Pernah Chikara bertanya pada mama tentang papa, tapi wanita itu tak banyak bicara. Mama hanya mengatakan kalau papa lelaki yang sangat baik dan bertanggung jawab. Mengapa papa hilang tak berkabar? Mama pun tidak tahu. Mungkin karena kini papa sudah mempunyai keluarga yang lain.
Keluarga lain? Ya, istri dan anak-anak papa yang ada di Jepang. Ibu dan saudara tirinya. Betapa menyenangkan bisa ada bersama papa. Pernahkah papa ingat dirinya? Ataukah papa telah membuang kenangan tentang Indonesia?
Perpisahan dengan mama bukan suatu hal yang menyenangkan. Bisa saja sebenarnya papa kecewa dan sakit hati, sehingga papa melupakan mereka.
“Papa…aku rindu.” Chikara sadar dia bukan lagi anak kecil atau anak remaja yang pantas merengek, tapi dia seorang anak. Merindukan papa, merindukan kasih sayang yang memang pantas menjadi miliknya.
Jika sudah begini, siapakah yang harus dia salahkan? Mamakah? Atau papa yang melupakannya begitu saja. Tidak, Chikara menggeleng. Tidak ada seorang pun yang harus disalahkan. Mereka hanya korban. Takdir sudah menuliskan beginilah jalan hidup yang harus dilaluinya.

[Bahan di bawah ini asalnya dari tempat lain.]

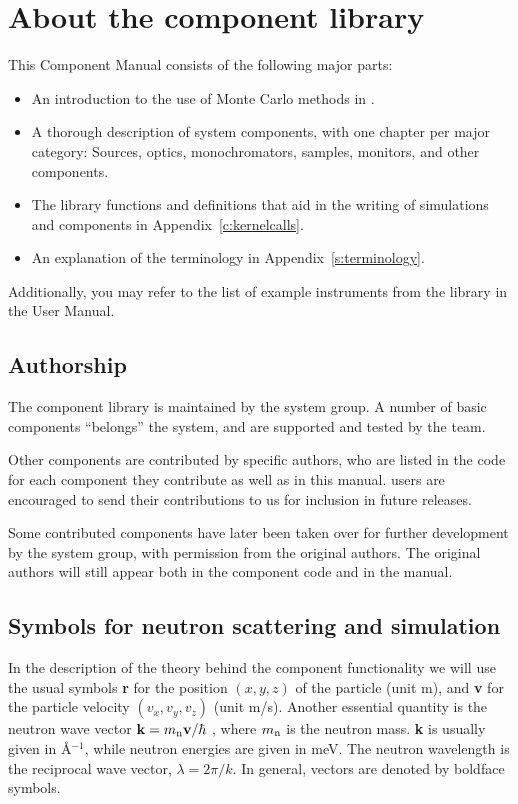 
\chapter{About the component library}
This \MCS Component Manual consists of the following major parts:\label{c:components}
\begin{itemize}
\item An introduction to the use of Monte Carlo methods in \MCS .
\item A thorough description of system components,
with one chapter per major category: Sources, optics,
monochromators, samples, monitors, and other components.
\item The \MCS library functions and definitions
  that aid in the writing of simulations and components in
  Appendix~\ref{c:kernelcalls}.
\item An explanation of the \MCS terminology in Appendix~\ref{s:terminology}.
\end{itemize}
Additionally, you may refer to the list of example instruments
from the library in the \MCS User Manual.

\section{Authorship}
The component library is
maintained by the \MCS system group. A number of basic components
``belongs'' the \MCS system, and are supported and tested by the \MCS
team.

Other components are contributed
by specific authors, who are listed in the code for each component
they contribute as well as in this manual.
\MCS users are encouraged to send their
contributions to us for inclusion in future releases.

Some contributed components have later been taken over
for further development by the \MCS system
group, with permission from the original authors.
The original authors will still appear both in the component code and in the
\MCS manual.

\section{Symbols for neutron scattering and simulation}
In the description of the theory behind the component functionality
we will use the usual symbols {\bf r} for the position
$(x,y,z)$ of the particle (unit m), and {\bf v} for
the particle velocity $(v_x, v_y, v_z)$ (unit m/s).
Another essential quantity is the neutron wave vector
${\bf k} = m_{\rm n} {\bf v}/\hbar$ , where
$m_{\rm n}$ is the neutron mass. {\bf k} is usually given in
\AA$^{-1}$, while neutron energies are given in meV.
The neutron wavelength is the reciprocal wave vector,
$\lambda=2 \pi / k$.
In general, vectors are denoted by boldface symbols.

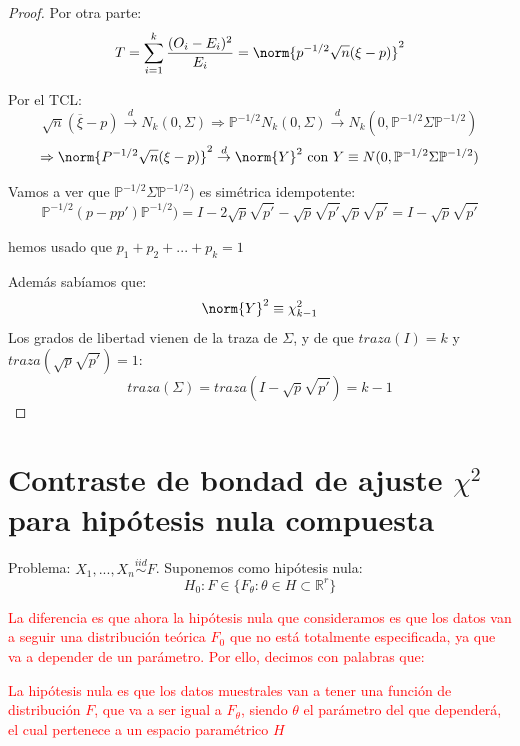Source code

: \documentclass[nochap]{apuntes}
\begin{document}
\begin{proof}
Por otra parte: 
\[
T=\sum_{i=1}^k \frac{(O_i-E_i)^2}{E_i} = \norm{p^{-1/2}\sqrt{n}(\xi-p)}^2
\]

Por el TCL:
\[
\sqrt{n}(\overline{\xi}-p) \stackrel{d}{\rightarrow} N_k(0, \Sigma) \Rightarrow \mathbb{P}^{-1/2}N_k(0, \Sigma) \stackrel{d}{\rightarrow} N_k(0, \mathbb{P}^{-1/2} \Sigma  \mathbb{P}^{-1/2}) 
\]
\[
\Rightarrow \norm{P^{-1/2} \sqrt{n} (\xi-p)}^2 \stackrel{d}{\rightarrow} \norm{Y}^2 \text{ con } Y \equiv N(0,\mathbb{P}^{-1/2} \Sigma  \mathbb{P}^{-1/2})
\]

Vamos a ver que $\mathbb{P}^{-1/2} \Sigma  \mathbb{P}^{-1/2})$ es simétrica idempotente:
\[
\mathbb{P}^{-1/2} (p-pp')\mathbb{P}^{-1/2}) = I-2\sqrt{p}\sqrt{p'}-\sqrt{p}\sqrt{p'}\sqrt{p}\sqrt{p'}=I-\sqrt{p}\sqrt{p'}
\]

hemos usado que $p_1+p_2+...+p_k=1$

Además sabíamos que:
\[
\norm{Y}^2 \equiv \chi^2_{k-1}
\]
Los grados de libertad vienen de la traza de $\Sigma$, y de que $traza(I)=k$ y $traza(\sqrt{p}\sqrt{p'})=1$: 
\[
traza(\Sigma)=traza(I-\sqrt{p}\sqrt{p'})=k-1
\]
\end{proof}

\section{Contraste de bondad de ajuste $\chi^2$ para hipótesis nula compuesta}

Problema: $X_1,...,X_n \stackrel{iid}{\sim} F$. Suponemos como hipótesis nula:
\[
H_0 : F \in \{F_{\theta}: \theta \in H \subset \mathbb{R}^r\}
\]

\textcolor{red}{La diferencia es que ahora la hipótesis nula que consideramos es que los datos van a seguir una distribución teórica $F_0$ que no está totalmente especificada, ya que va a depender de un parámetro. Por ello, decimos con palabras que:}

\textcolor{red}{La hipótesis nula es que los datos muestrales van a tener una función de distribución $F$, que va a ser igual a $F_{\theta}$, siendo $\theta$ el parámetro del que dependerá, el cual pertenece a un espacio paramétrico $H$}
\end{document}
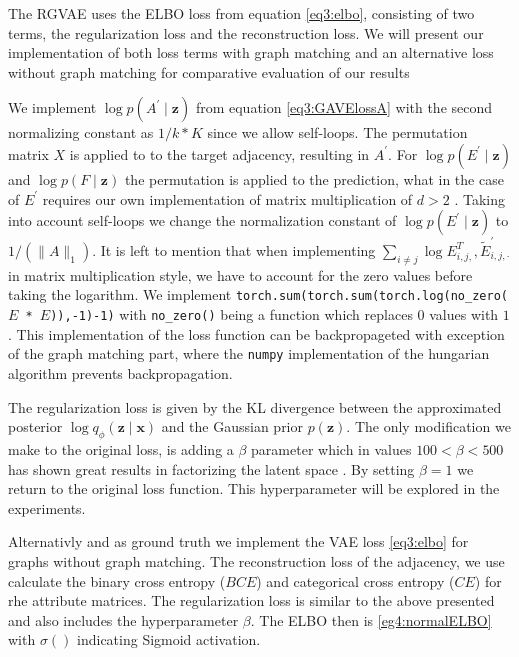 The RGVAE uses the ELBO loss from equation \ref{eq3:elbo}, consisting of two terms, the regularization loss and the reconstruction loss. We will present our implementation of both loss terms with graph matching and an alternative loss without graph matching for comparative evaluation of our results 

We implement $\log p\left(A^{\prime} \mid \mathbf{z}\right)$ from equation \ref{eq3:GAVElossA} with the second normalizing constant as $1 / k*K$ since we allow self-loops. The permutation matrix $X$ is applied to to the target adjacency, resulting in $A^{\prime}$. For $\log p\left(E^{\prime} \mid \mathbf{z}\right)$ and $\log p\left(F \mid \mathbf{z}\right)$ the permutation is applied to the prediction, what in the case of $E^\prime$ requires our own implementation of matrix multiplication of $d>2$ . Taking into account self-loops we change the normalization constant of $\log p\left(E^{\prime} \mid \mathbf{z}\right)$ to $1 /\left(\|A\|_{1}\right)$. It is left to mention that when implementing $\sum_{i \neq j} \log E_{i, j,}^{T}, \widetilde{E}_{i, j, \cdot}^{\prime}$ in matrix multiplication style, we have to account for the zero values before taking the logarithm. We implement \texttt{torch.sum(torch.sum(torch.log(no\_zero($E$ * $\hat{E}$)),-1)-1)} with \texttt{no\_zero()} being a function which replaces $0$ values with $1$. This implementation of the loss function can be backpropageted with exception of the graph matching part, where the \texttt{numpy} implementation of the hungarian algorithm prevents backpropagation.

The regularization loss is given by the KL divergence between the approximated posterior $\log q_{\phi}\left(\mathbf{z} \mid \mathbf{x}\right)$ and the Gaussian prior $p(\mathbf{z})$. The only modification we make to the original loss, is adding a $\beta$ parameter which in values $100<\beta <500$ has shown great results in factorizing the latent space \cite{higgins}. By setting $\beta=1$ we return to the original loss function. This hyperparameter will be explored in the experiments.


Alternativly and as ground truth we implement the VAE loss \ref{eq3:elbo} for graphs without graph matching. The reconstruction loss of the adjacency, we use calculate the binary cross entropy ($BCE$) and categorical cross entropy ($CE$) for rhe attribute matrices. The regularization loss is similar to the above presented and also includes the hyperparameter $\beta$. The ELBO then is \ref{eg4:normalELBO} with $\sigma()$ indicating Sigmoid activation.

Bagaimana pun dia harus bersyukur, memiliki mama yang mengasihinya lebih dari kasih sayang seorang ibu. Mama juga menjadi papa baginya. Melindungi dan memenuhi segala kebutuhannya, walau dia akui mama tidak  bisa menggantikan posisi papa dalam hatinya.
“Tuhan, haruskah aku melupakan papa dan menganggapnya tak pernah ada dalam hidupku?” jerit suara hati gadis itu.
Betapa selama ini dia rindu lelaki itu. Bertahun tak putus-putusnya dia berdoa agar Tuhan mempertemukan dirinya dengan papa, tapi hanya kekecewaan yang dia dapatkan.
“Jangan pernah berhenti berdoa.” Chikara teringat ucapan guru sekolah Minggu-nya yang dulu pernah mengajarnya.
“Bertekunlah dalam doa dan yakinlah kalau Ia akan membuat segala sesuatu indah pada waktunya.”
Kapankah? Hatinya bertanya lirih. Sampai kapankah ia harus berdoa dan menunggu?
Oto-san*…adakah kau ingat aku?  Kembali hatinya bertanya lirih.
Tuhan, aku menunggu dan terus menunggu hingga segala sesuatu indah pada waktunya….Chikara berkata lalu kembali terlelap.